After doing his research, Shephard decided that London’s life indeed cried out for dramatic interpretation.
“I use poetic license,” says Shephard about the one-man play he eventually penned, Jack London: The True Story. “But I try to stay true to the man and his works.”
Interspersing selections from London’s works with his own, Shephard performs the play as London’s ghost, come back to tell his own story. And here, again, Shephard says that it was Geer who helped focus the piece. After completing his first draft of the play, Shephard took it to Geer, who asked the pivotal question, “Why did you come back?”
The resulting play, says Shephard, revolves around exploring two questions, “What would he tell us, and why would he tell us?”
For 10 years in the late ‘70s and early ‘80s, Shephard performed the play around the country, from Alaska to New York. His performance at the Performing Garage in Manhattan garnered rave reviews. Then other projects and interests prevailed—Shephard is also a poet, author, teacher and filmmaker—and the piece lay dormant for about 20 years.
At the urging of his friend, Richard Newhouse, who co-directs the production that opens Friday in Carmel, Shephard picked up the script again late last year and began re-evaluating it.
Although Shephard says for the main part he was happy with the piece, 20 years of maturity caused him to rewrite some of it.
“The score is still there,” smiles Shephard, “I just added to the music.”
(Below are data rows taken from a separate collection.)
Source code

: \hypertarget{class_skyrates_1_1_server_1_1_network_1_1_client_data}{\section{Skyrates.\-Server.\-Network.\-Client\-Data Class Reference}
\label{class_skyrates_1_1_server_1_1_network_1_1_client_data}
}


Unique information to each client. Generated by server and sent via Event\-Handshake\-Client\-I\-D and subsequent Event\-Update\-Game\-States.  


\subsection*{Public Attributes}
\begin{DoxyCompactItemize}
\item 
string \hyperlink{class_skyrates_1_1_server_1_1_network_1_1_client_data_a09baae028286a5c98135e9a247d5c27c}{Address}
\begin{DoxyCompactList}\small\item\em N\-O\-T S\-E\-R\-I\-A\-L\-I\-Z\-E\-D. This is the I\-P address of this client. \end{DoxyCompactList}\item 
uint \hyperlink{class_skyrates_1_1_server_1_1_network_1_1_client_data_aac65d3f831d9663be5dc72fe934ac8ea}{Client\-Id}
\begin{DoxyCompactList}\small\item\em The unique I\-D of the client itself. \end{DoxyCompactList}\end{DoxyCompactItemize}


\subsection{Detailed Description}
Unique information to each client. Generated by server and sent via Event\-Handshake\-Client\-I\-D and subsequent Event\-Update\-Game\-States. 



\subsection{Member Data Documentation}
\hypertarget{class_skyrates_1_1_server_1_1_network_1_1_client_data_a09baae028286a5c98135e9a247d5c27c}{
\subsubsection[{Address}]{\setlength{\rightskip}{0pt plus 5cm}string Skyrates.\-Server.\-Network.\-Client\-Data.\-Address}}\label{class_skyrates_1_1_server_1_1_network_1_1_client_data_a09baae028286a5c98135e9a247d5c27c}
As Shephard talks of London’s life, there is an unmistakable intensity to his voice and from time to time his eyes glisten—clearly this is no trivial pursuit for him. He seems at a loss to account for how his path and London’s keep crossing.
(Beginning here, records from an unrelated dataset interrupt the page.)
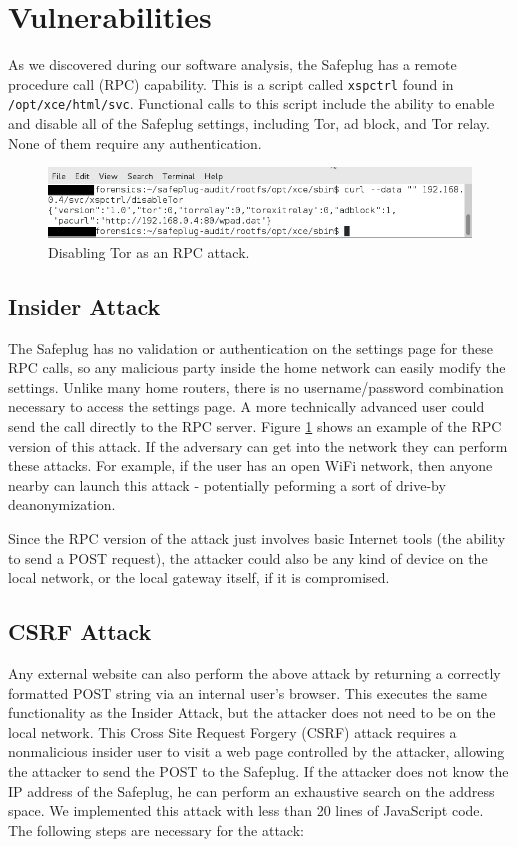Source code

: \documentclass[letterpaper,twocolumn,10pt]{article}
\begin{document}
\section{Vulnerabilities}
As we discovered during our software analysis, the Safeplug has a remote procedure call (RPC) capability.  This is a script called \verb!xspctrl! found in \verb!/opt/xce/html/svc!.  Functional calls to this script include the ability to enable and disable all of the Safeplug settings, including Tor, ad block, and Tor relay.  None of them require any authentication.

\begin{figure}
  \centering
  \includegraphics[width=.5\textwidth]{disabletor2}
  \caption{Disabling Tor as an RPC attack.}
  \label{disable}
\end{figure}

\subsection{Insider Attack}
The Safeplug has no validation or authentication on the settings page for these RPC calls, so any malicious party inside the home network can easily modify the settings.  Unlike many home routers, there is no username/password combination necessary to access the settings page.  A more technically advanced user could send the call directly to the RPC server.  Figure \ref{disable} shows an example of the RPC version of this attack.  If the adversary can get into the network they can perform these attacks.  For example, if the user has an open WiFi network, then anyone nearby can launch this attack - potentially peforming a sort of drive-by deanonymization. 

Since the RPC version of the attack just involves basic Internet tools (the ability to send a POST request), the attacker could also be any kind of device on the local network, or the local gateway itself, if it is compromised.

\subsection{CSRF Attack}
Any external website can also perform the above attack by returning a correctly formatted POST string via an internal user's browser.  This executes the same functionality as the Insider Attack, but the attacker does not need to be on the local network.  This Cross Site Request Forgery (CSRF) attack requires a nonmalicious insider user to visit a web page controlled by the attacker, allowing the attacker to send the POST to the Safeplug.  If the attacker does not know the IP address of the Safeplug, he can perform an exhaustive search on the address space.  We implemented this attack with less than 20 lines of JavaScript code.  The following steps are necessary for the attack:
\end{document}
At one point Shephard got a gig with the Alaska Repertory Theater—and found himself dog-sledding in London’s snowy haunts. Now he’ll be performing his play at Carmel’s historic Forest Theater, a locale that was ground zero for Carmel’s Bohemian crowd shortly after the turn of the 20th century.
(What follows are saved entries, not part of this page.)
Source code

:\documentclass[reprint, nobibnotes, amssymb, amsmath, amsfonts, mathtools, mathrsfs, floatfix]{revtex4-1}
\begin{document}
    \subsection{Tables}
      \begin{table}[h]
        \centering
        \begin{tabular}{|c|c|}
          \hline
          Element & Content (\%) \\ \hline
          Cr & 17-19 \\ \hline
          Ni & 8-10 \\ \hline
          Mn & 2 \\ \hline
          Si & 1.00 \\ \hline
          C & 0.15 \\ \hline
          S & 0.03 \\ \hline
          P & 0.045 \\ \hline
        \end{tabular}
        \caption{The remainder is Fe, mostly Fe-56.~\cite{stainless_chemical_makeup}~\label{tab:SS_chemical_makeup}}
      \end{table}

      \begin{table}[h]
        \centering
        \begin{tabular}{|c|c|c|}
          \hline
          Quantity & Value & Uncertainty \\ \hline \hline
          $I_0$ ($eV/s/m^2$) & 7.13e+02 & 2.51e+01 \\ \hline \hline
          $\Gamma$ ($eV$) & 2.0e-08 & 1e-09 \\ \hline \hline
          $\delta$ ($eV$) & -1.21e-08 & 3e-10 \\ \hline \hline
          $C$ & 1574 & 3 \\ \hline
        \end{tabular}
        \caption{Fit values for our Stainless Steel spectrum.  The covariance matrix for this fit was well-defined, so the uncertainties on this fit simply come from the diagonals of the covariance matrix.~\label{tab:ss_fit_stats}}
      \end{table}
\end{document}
The theater was not just a gathering place for the ragtag band of artists, writers and free spirits who lived in the town, it was also a place where they merged their talents to produce theatrical events. London would have been well aware of the venue where Shephard will be performing; the writer made several trips to Carmel in those years to visit his good friend George Sterling, the leader of the town’s Bohemian flock.
For his part, Shephard denies he’s intentionally shadowing London. It’s all coincidence and mystery.
“It’s not as if I was following London’s life,” says Shephard. “It’s more like it’s following me.”
But then, almost in the next breath, Shephard talks about his decision to perform the play again, after so many years. And you almost have to wonder who’s haunting whom.
“There was something missing from my life,” says Shephard. “I didn’t know how much I was missing.”